Deployment Smells: The 5 Most Common Deployment Mistakes
by Christian Meléndez
Deployment shouldn’t be the most nerve-racking task for IT and DevOps Teams, but many times it is.
If we’re deploying application changes to a beta system, we don’t care that much if the system goes down. Neither will your users—they know that beta means “expect problems from time to time.” The same thing applies to new systems that don’t have a large user base yet.
But what if we’re talking about bigger systems, like those used by a major online retailer or a bank? Users might get frustrated if they have problems shopping online. They may choose to buy from a different store as a result. And they’ll be furious if they aren’t able to access their bank account to make a withdrawal. Even if it’s just for a small fraction of time, companies lose credibility every time their systems are down or malfunctioning.

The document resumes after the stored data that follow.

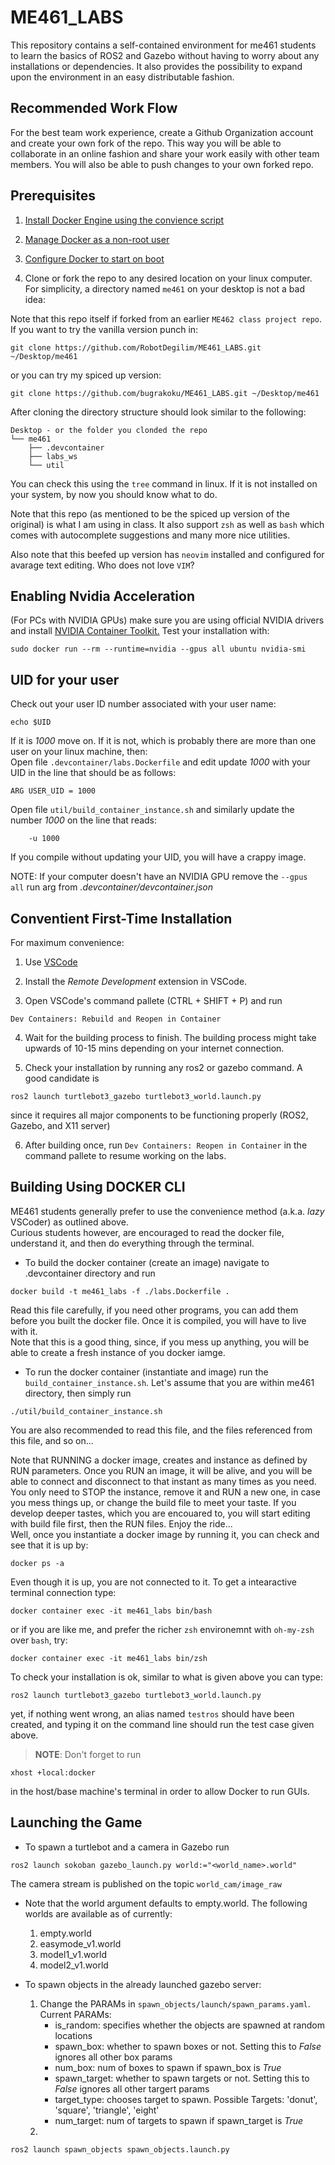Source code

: # ME461_LABS

This repository contains a self-contained environment for me461 students to learn the basics of ROS2 and Gazebo without having to worry about any installations or dependencies. It also provides the possibility to expand upon the environment in an easy distributable fashion.

## Recommended Work Flow

For the best team work experience, create a Github Organization account and create your own fork of the repo. This way you will be able to collaborate in an online fashion and share your work easily with other team members. You will also be able to push changes to your own forked repo. 

## Prerequisites

1. [Install Docker Engine using the convience script](https://docs.docker.com/engine/install/ubuntu/#install-using-the-convenience-script) 

2. [Manage Docker as a non-root user](https://docs.docker.com/engine/install/linux-postinstall/#manage-docker-as-a-non-root-user)

3. [Configure Docker to start on boot](https://docs.docker.com/engine/install/linux-postinstall/#configure-docker-to-start-on-boot-with-systemd)

4. Clone or fork the repo to any desired location on your linux computer. For simplicity, a directory named ```me461``` on your desktop is not a bad idea:

Note that this repo itself if forked from an earlier ```ME462 class project repo```. 
If you want to try the vanilla version punch in:
```  
git clone https://github.com/RobotDegilim/ME461_LABS.git ~/Desktop/me461
```  

or you can try my spiced up version:
```  
git clone https://github.com/bugrakoku/ME461_LABS.git ~/Desktop/me461
```  

After cloning the directory structure should look similar to the following:

```
Desktop - or the folder you clonded the repo
└── me461
    ├── .devcontainer
    ├── labs_ws
    └── util
```

You can check this using the ```tree``` command in linux.  If it is not installed on your system, by now you should know what to do.  

Note that this repo (as mentioned to be the spiced up version of the original) is what I am using in class. It also support ```zsh``` as well as ```bash``` which comes with autocomplete suggestions and many more nice utilities.

Also note that this beefed up version has ```neovim``` installed and configured for avarage text editing. Who does not love ```VIM```?  



## Enabling Nvidia Acceleration

(For PCs with NVIDIA GPUs) make sure you are using official NVIDIA drivers and install [NVIDIA Container Toolkit.](https://docs.nvidia.com/datacenter/cloud-native/container-toolkit/latest/install-guide.html) Test your installation with:  
```
sudo docker run --rm --runtime=nvidia --gpus all ubuntu nvidia-smi
```

## UID for your user  
Check out your user ID number associated with your user name:
```
echo $UID
```
If it is _1000_ move on. If it is not, which is probably there are more than one user on your linux machine, then:  
Open file ```.devcontainer/labs.Dockerfile``` and edit update _1000_ with your UID in the line that should be as follows:  
```
ARG USER_UID = 1000
```
Open file ```util/build_container_instance.sh``` and similarly update the number _1000_ on the line that reads:
```
    -u 1000
```

If you compile without updating your UID, you will have a crappy image.  


NOTE: If your computer doesn't have an NVIDIA GPU remove the ```--gpus all``` run arg from *.devcontainer/devcontainer.json*

## Conventient First-Time Installation 

For maximum convenience:
 
1. Use [VSCode](https://code.visualstudio.com/docs/setup/linux)
  
2. Install the _Remote Development_ extension in VSCode.

3. Open VSCode's command pallete (CTRL + SHIFT + P) and run 
```
Dev Containers: Rebuild and Reopen in Container
```

4. Wait for the building process to finish. The building process might take upwards of 10-15 mins depending on your internet connection. 

5. Check your installation by running any ros2 or gazebo command. A good candidate is 
```
ros2 launch turtlebot3_gazebo turtlebot3_world.launch.py
```
since it requires all major components to be functioning properly (ROS2, Gazebo, and X11 server)

6. After building once, run ```Dev Containers: Reopen in Container``` in the command pallete to resume working on the labs.


## Building Using DOCKER CLI

ME461 students generally prefer to use the convenience method (a.k.a. _lazy_ VSCoder) as outlined above.  
Curious students however, are encouraged to read the docker file, understand it, and then do everything through the terminal.

- To build the docker container (create an image) navigate to .devcontainer directory and run 
```
docker build -t me461_labs -f ./labs.Dockerfile .
```  
Read this file carefully, if you need other programs, you can add them before you built the docker file. Once it is compiled, you will have to live with it.  
Note that this is a good thing, since, if  you mess up anything, you will be able to create a fresh instance of you docker iamge.

- To run the docker container (instantiate and image) run the ```build_container_instance.sh```.  Let's assume that you are within me461 directory, then simply run 
```
./util/build_container_instance.sh
```
You are also recommended to read this file, and the files referenced from this file, and so on...  

Note that RUNNING a docker image, creates and instance as defined by RUN parameters. Once you RUN an image, it will be alive, and you will be able to connect and disconnect to that instant as many times as you need. You only need to STOP the instance, remove it and RUN a new one, in case you mess things up, or change the build file to meet your taste. If you develop deeper tastes, which you are encouared to, you will start editing with build file first, then the RUN files. Enjoy the ride...  
Well, once you instantiate a docker image by running it, you can check and see that it is up by:
```
docker ps -a
```

Even though it is up, you are not connected to it. To get a intearactive terminal connection type:
```
docker container exec -it me461_labs bin/bash
```
or if you are like me, and prefer the richer ```zsh``` environemnt with ```oh-my-zsh``` over ```bash```, try:
```
docker container exec -it me461_labs bin/zsh
```

To check your installation is ok, similar to what is given above you can type: 
```
ros2 launch turtlebot3_gazebo turtlebot3_world.launch.py
```
yet, if nothing went wrong, an alias named ```testros``` should have been created, and typing it on the command line should run the test case given above.  


> **NOTE**: Don't forget to run
```
xhost +local:docker
```
in the host/base machine's terminal in order to allow Docker to run GUIs.

## Launching the Game

- To spawn a turtlebot and a camera in Gazebo run 
```
ros2 launch sokoban gazebo_launch.py world:="<world_name>.world"
``` 

The camera stream is published on the topic `world_cam/image_raw`

- Note that the world argument defaults to empty.world. The following worlds are available as of currently:
    1. empty.world
    2. easymode_v1.world
    3. model1_v1.world
    4. model2_v1.world

- To spawn objects in the already launched gazebo server: 
    1. Change the PARAMs in ```spawn_objects/launch/spawn_params.yaml```. Current PARAMs:
        - is_random: specifies whether the objects are spawned at random locations 
        - spawn_box: whether to spawn boxes or not. Setting this to *False* ignores all other box params
        - num_box: num of boxes to spawn if spawn_box is *True*
        - spawn_target: whether to spawn targets or not. Setting this to *False* ignores all other targert params
        - target_type: chooses target to spawn. Possible Targets: 'donut', 'square', 'triangle', 'eight'
        - num_target:  num of targets to spawn if spawn_target is *True*
    2. 
```
ros2 launch spawn_objects spawn_objects.launch.py
```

Deployments tend to get really difficult. Just how difficult is proportional to the complexity of the system you’re working with. The more dependencies the system has, the riskier and more problematic deployments get. But what are the common mistakes that we’ve all made?
#1 Not Enough Automation
Manual deployments lack consistency. So, when a significant portion of your procedures are manual, you wind up with a big ball of mud. I have suffered the consequences of doing deployments manually. I vividly remember one time when the site was down intermittently because I forgot to upload the binary files to 1/4 of the servers in the farm.
With the rise of DevOps, automation is becoming de facto. But don’t get overwhelmed if your process is still largely manual. You don’t need to stop what you’re doing and automate everything. I’ve always loved the boy scout rule to leave things better than you found them. It’s OK to start manually because it’ll help you understand how everything works. But do identify where automation can be used. You might want to be able to go from 0 to 100 to declare the task of automating your process “complete,” but automation should be done progressively and continuously.
The only manual thing you might want to have is someone approving the release, but even that should be a matter of just clicking a button. So, it’s not just about copying and pasting things; it’s also about configuration management, infrastructure, on-demand environments, and so on.
When you automate, you foster communication. If there’s only one way to make changes in deployment, everyone will know the what, why, and how of things. And if everyone is in the know, the guy or gal that solved a complex deployment problem can go on vacation without having their mai-tai-at-the-beach time interrupted by a clueless colleague back at the office.
#2 Different Environment, Different Way
I once fell into the trap of automating deployments by environment. In my case, there were four environments: dev, QA, staging, and production. I took my time to finish with the dev environment. Then I needed to replicate those changes in the other environments. The problem was that the deployment process for each environment was completely different in most cases.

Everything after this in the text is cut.